Content starts

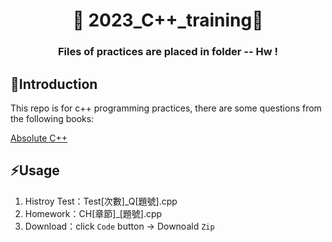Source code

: 
<h1 align="center">👋 2023_C++_training👋</h1>
<h3 align="center">Files of practices are placed in folder -- Hw !</h3>


## 📝Introduction
This repo is for c++ programming practices, there are some questions from the following books:

[Absolute C++](https://camo.githubusercontent.com/88b6d69b547171ebecd85158e62712a63cbaaa44243ef9c92e847de4666112fd/68747470733a2f2f692e696d6775722e636f6d2f506a31714e31572e706e67)

## ⚡Usage
1. Histroy Test：Test[次數]_Q[題號].cpp
2. Homework：CH[章節]_[題號].cpp
3. Download：click `Code` button -> Downoald `Zip`


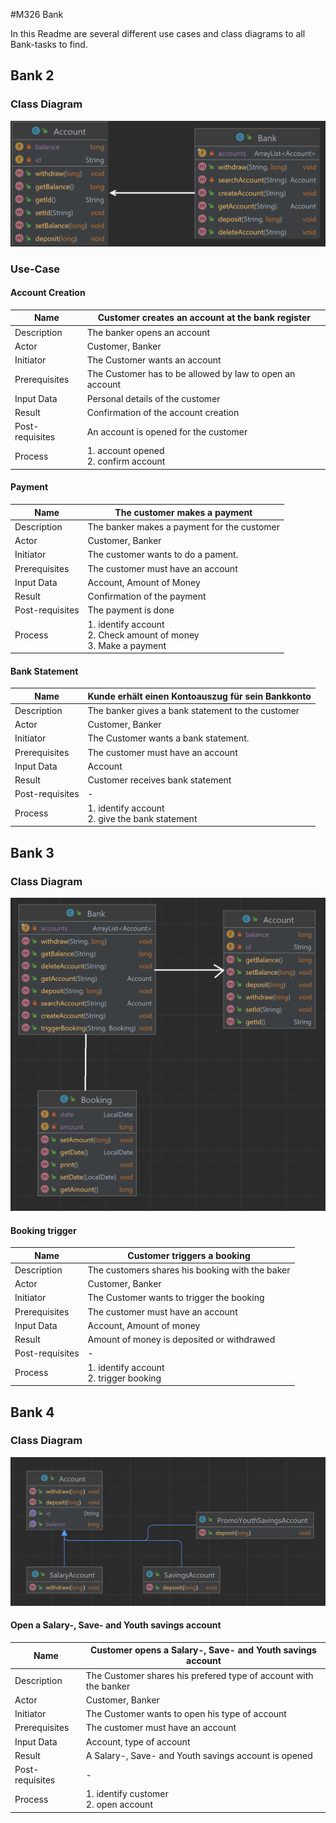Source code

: #M326 Bank

In this Readme are several different use cases and class diagrams to all Bank-tasks to find.

## Bank 2
### Class Diagram
![](classDiagram1.png)
### Use-Case
#### Account Creation
| Name            | Customer creates an account at the bank register         |
|-----------------|----------------------------------------------------------|
| Description     | The banker opens an account                              |
| Actor           | Customer, Banker                                         |
| Initiator       | The Customer wants an account                            |
| Prerequisites   | The Customer has to be allowed by law to open an account |
| Input Data      | Personal details of the customer                         |
| Result          | Confirmation of the account creation                     |
| Post-requisites | An account is opened for the customer                    |
| Process         | 1. account opened <br/> 2. confirm account               |
#### Payment
| Name            | The customer makes a payment                                                |
|-----------------|-----------------------------------------------------------------------------|
| Description     | The banker makes a payment for the customer                                 |
| Actor           | Customer, Banker                                                            |
| Initiator       | The customer wants to do a pament.                                          |
| Prerequisites   | The customer must have an account                                           |
| Input Data      | Account, Amount of Money                                                    |
| Result          | Confirmation of the payment                                                 |
| Post-requisites | The payment is done                                                         |
| Process         | 1. identify account  <br/> 2. Check amount of money <br/> 3. Make a payment |
#### Bank Statement
| Name              | **Kunde erhält einen Kontoauszug für sein Bankkonto** |
|-------------------|-------------------------------------------------------|
| Description       | The banker gives a bank statement to the customer     |
| Actor             | Customer, Banker                                      |
| Initiator         | The Customer wants a bank statement.                  |
| Prerequisites     | The customer must have an account                     |
| Input Data        | Account                                               |
| Result            | Customer receives bank statement                      |
| Post-requisites   | -                                                     |
| Process           | 1. identify account <br/> 2. give the bank statement  |
## Bank 3
### Class Diagram
![](classDiagram2.png)
#### Booking trigger
| Name            | Customer triggers a booking                     |
|-----------------|-------------------------------------------------|
| Description     | The customers shares his booking with the baker |
| Actor           | Customer, Banker                                |
| Initiator       | The Customer wants to trigger the booking       |
| Prerequisites   | The customer must have an account               |
| Input Data      | Account, Amount of money                        |
| Result          | Amount of money is deposited or withdrawed      |
| Post-requisites | -                                               |
| Process         | 1. identify account <br/> 2. trigger booking    |
## Bank 4
### Class Diagram
![](classDiagram3.png)
#### Open a Salary-, Save- and Youth savings account
| Name            | Customer opens a Salary-, Save- and Youth savings account        |
|-----------------|------------------------------------------------------------------|
| Description     | The Customer shares his prefered type of account with the banker |
| Actor           | Customer, Banker                                                 |
| Initiator       | The Customer wants to open his type of account                   |
| Prerequisites   | The customer must have an account                                |
| Input Data      | Account, type of account                                         |
| Result          | A Salary-, Save- and Youth savings account is opened             |
| Post-requisites | -                                                                |
| Process         | 1. identify customer <br/> 2. open account                       |
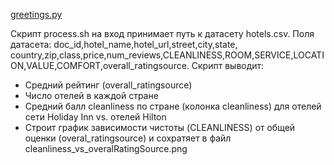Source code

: [greetings.py](greetings.py)


Скрипт process.sh на вход принимает путь к датасету hotels.csv.
Поля датасета: doc_id,hotel_name,hotel_url,street,city,state, country,zip,class,price,num_reviews,CLEANLINESS,ROOM,SERVICE,LOCATION,VALUE,COMFORT,overall_ratingsource.
Скрипт выводит:
- Средний рейтинг (overall_ratingsource)
- Число отелей в каждой стране
- Средний балл cleanliness по стране (колонка cleanliness) для отелей сети Holiday Inn vs. отелей Hilton
- Строит график зависимости чистоты (CLEANLINESS) от общей оценки (overal_ratingsource) и сохратяет в файл cleanliness_vs_overalRatingSource.png 
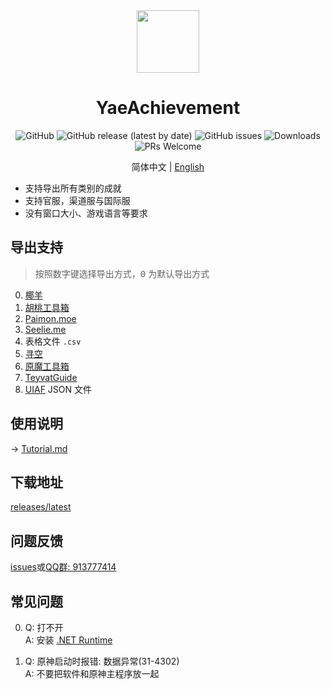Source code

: ﻿<div align="center"><img width="100" src="https://github.com/HolographicHat/YaeAchievement/blob/master/icon.ico">

# YaeAchievement

![GitHub](https://img.shields.io/badge/License-GPL--3.0-brightgreen?style=flat-square) ![GitHub release (latest by date)](https://img.shields.io/github/v/release/HolographicHat/YaeAchievement?color=brightgreen&label=Release&style=flat-square) ![GitHub issues](https://img.shields.io/github/issues/HolographicHat/YaeAchievement?label=Issues&style=flat-square) ![Downloads](https://img.shields.io/github/downloads/HolographicHat/YaeAchievement/total?color=brightgreen&label=Downloads&style=flat-square) ![PRs Welcome](https://img.shields.io/badge/PRs-welcome-brightgreen.svg?style=flat-square)

简体中文 | [English](README_EN.md)
</div>

- 支持导出所有类别的成就
- 支持官服，渠道服与国际服
- 没有窗口大小、游戏语言等要求

## 导出支持

> 按照数字键选择导出方式，<kbd>0</kbd> 为默认导出方式

0. [椰羊](https://cocogoat.work/achievement)
1. [胡桃工具箱](https://github.com/DGP-Studio/Snap.HuTao)
2. [Paimon.moe](https://paimon.moe/achievement/)
3. [Seelie.me](https://seelie.me/achievements)
4. 表格文件 `.csv`
5. [寻空](https://github.com/xunkong/xunkong)
6. [原魔工具箱](https://apps.apple.com/app/id1663989619)
7. [TeyvatGuide](https://teyvatguide.com/)
8. [UIAF](https://uigf.org/standards/UIAF.html) JSON 文件

## 使用说明
→ [Tutorial.md](Tutorial.md)

## 下载地址
[releases/latest](https://github.com/HolographicHat/YaeAchievement/releases/latest)

## 问题反馈
[issues](https://github.com/HolographicHat/YaeAchievement/issues)或[QQ群: 913777414](https://qm.qq.com/cgi-bin/qm/qr?k=9UGz-chQVTjZa4b82RA_A41vIcBVNpms&jump_from=webapi)

## 常见问题
0. Q: 打不开   
   A: 安装 [.NET Runtime](https://dotnet.microsoft.com/en-us/download/dotnet/thank-you/runtime-7.0.3-windows-x64-installer)

1. Q: 原神启动时报错: 数据异常(31-4302)   
   A: 不要把软件和原神主程序放一起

Content ends

Assigned task
Your reply must be one number, namely the count of lines above that hold the string "opened".

Result
3